20 décembre 2006

Mes premières amours

Chers lecteurs,

Vous qui continuez patiemment, avec dévouement, à jeter un œil ici de temps à autre pour vérifier s'il y a de la lumière... je tenais à vous rassurer :
Non, ce blog n'est pas mort. Il était juste en léthargie. Comme la Belle au Bois Dormant. Une quenouille éditoriale l'avait piqué à l'annulaire gauche, et il s'était assoupi, attendant une métamorphose, épuisé, au fond de son bois de ronces...

On a attendu longtemps le baiser salvateur... finalement, plusieurs se sont dévouées, des filles, il faut bien le dire ! Mais bon, ça a marché. Merci à vous !

Bon évidemment, ici, tout est encore un peu engourdi, on s'étire, on baille, on écarte les rideaux, il fait froid, c'est l'hiver, rien de très engageant, mais enfin, on ne choisit pas son moment pour renaître. C'est ainsi.




Donc, durant ma léthargie éditoriale, pendant que la fée Carabosse pensait m'avoir muselée une bonne fois, tout ça parce que mes parents n'avaient pas invité cette rabat-joie à mon baptême, je songeais. J'avais tout le temps, me direz-vous. Des journées entières les yeux clos, à attendre un baiser... Donc, je songeais, par exemple, que les princes se font rares, de nos jours. Peut-être parce que ces messieurs n'ont pas l'oreille si fine qu'autrefois, ils n'entendent plus le tintement de clochette des fées, le murmure de la forêt, le secret des sources. Moi, j'ai gardé toute mon ouïe, depuis l'enfance. Elle est aiguisée, elle surprend les pas feutrés dans la neige, le bruissement d'aile d'une chouette qui s'éveille.

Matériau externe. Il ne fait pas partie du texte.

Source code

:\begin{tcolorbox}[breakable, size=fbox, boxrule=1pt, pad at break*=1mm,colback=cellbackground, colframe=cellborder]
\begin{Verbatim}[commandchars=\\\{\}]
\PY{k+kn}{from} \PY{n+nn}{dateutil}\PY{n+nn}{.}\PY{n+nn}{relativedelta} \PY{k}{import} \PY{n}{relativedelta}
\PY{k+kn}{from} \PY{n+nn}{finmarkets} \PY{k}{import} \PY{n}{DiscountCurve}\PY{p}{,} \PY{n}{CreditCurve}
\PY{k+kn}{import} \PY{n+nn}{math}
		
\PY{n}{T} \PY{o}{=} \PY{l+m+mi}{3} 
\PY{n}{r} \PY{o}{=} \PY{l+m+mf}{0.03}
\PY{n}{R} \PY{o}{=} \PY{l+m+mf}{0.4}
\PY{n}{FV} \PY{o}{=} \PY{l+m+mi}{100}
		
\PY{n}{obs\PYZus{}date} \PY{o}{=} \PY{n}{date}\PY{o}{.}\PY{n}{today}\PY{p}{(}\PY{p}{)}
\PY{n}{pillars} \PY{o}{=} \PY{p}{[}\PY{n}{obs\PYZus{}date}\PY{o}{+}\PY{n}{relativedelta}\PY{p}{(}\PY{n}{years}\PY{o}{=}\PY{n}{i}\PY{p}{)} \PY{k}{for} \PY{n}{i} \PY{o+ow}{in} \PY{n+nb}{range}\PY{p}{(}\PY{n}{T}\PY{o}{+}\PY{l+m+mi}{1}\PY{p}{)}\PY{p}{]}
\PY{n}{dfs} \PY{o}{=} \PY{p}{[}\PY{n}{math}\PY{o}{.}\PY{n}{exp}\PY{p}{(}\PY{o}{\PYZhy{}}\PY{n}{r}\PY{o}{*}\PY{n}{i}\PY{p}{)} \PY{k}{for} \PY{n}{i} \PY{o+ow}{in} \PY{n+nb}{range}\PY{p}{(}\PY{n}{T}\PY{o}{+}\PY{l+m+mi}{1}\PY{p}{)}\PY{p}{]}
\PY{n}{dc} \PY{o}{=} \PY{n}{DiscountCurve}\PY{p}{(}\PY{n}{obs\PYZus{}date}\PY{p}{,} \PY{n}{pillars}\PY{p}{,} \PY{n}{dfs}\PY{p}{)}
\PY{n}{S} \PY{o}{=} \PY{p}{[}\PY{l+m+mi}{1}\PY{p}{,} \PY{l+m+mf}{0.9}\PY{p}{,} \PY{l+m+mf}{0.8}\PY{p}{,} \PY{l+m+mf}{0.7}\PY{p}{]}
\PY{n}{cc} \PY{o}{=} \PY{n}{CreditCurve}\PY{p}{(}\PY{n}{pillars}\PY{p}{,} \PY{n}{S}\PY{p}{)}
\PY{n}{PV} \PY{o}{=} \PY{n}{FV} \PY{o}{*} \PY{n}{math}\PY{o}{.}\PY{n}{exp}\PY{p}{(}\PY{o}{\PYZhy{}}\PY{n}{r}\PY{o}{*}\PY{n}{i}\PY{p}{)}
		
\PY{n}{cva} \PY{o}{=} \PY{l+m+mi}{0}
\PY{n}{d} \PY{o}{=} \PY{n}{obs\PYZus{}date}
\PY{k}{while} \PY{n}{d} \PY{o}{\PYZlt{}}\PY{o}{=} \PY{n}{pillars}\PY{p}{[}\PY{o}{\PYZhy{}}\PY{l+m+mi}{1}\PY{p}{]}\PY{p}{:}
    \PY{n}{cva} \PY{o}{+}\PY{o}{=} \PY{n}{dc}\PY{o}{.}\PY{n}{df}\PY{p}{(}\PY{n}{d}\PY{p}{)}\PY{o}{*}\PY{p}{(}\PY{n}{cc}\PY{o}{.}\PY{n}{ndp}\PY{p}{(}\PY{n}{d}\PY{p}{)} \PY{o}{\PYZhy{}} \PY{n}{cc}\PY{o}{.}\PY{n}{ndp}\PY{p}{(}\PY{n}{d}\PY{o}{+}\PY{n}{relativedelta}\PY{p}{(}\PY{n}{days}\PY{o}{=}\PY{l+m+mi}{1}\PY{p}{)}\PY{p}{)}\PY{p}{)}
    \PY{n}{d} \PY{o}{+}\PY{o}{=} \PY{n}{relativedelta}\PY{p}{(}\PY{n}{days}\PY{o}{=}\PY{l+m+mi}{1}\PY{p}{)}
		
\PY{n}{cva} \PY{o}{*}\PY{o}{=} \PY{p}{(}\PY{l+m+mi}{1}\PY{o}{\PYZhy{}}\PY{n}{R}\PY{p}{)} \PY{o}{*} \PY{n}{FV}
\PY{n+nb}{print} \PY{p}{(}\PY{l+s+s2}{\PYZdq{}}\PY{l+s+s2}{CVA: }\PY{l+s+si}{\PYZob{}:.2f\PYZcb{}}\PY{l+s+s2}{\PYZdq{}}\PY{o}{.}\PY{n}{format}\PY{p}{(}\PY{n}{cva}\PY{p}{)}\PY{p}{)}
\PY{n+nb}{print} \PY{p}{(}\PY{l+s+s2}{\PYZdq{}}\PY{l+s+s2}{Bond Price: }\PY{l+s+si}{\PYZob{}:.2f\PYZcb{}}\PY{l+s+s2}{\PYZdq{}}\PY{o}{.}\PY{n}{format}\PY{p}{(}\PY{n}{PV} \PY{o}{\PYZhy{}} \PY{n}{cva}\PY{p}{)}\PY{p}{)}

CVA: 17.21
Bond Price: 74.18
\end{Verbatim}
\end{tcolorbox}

Et par exemple, je sais le pouvoir des images. Je sais que leur ensorcellement ne dépend que très peu de leur compréhension. Que le pouvoir des mots est bien plus puissant que leur simple entendement.


Par exemple, si je vous lis ceci:

"Les obus miaulaient un amour à mourir
Un amour qui se meurt est plus doux que les autres
Ton souffle nage au fleuve où le sang va tarir
Les obus miaulaient
Entends chanter les nôtres
Pourpre amour salué par ceux qui vont périr
",

Avez-vous besoin de comprendre le sens de chaque image pour être bousculé par la force d'Apollinaire ?
Je ne crois pas. Je crois que les images parlent à la partie de nous qui est immergée, à celle qui nous procure nos plus fortes joies et nos plus grandes peines, nos sentiments de malaise, notre ivresse, notre angoisse. Et peu importe dans quel ordre les mots s'assemblent ou frayent ensemble, du moment que leur union est féconde.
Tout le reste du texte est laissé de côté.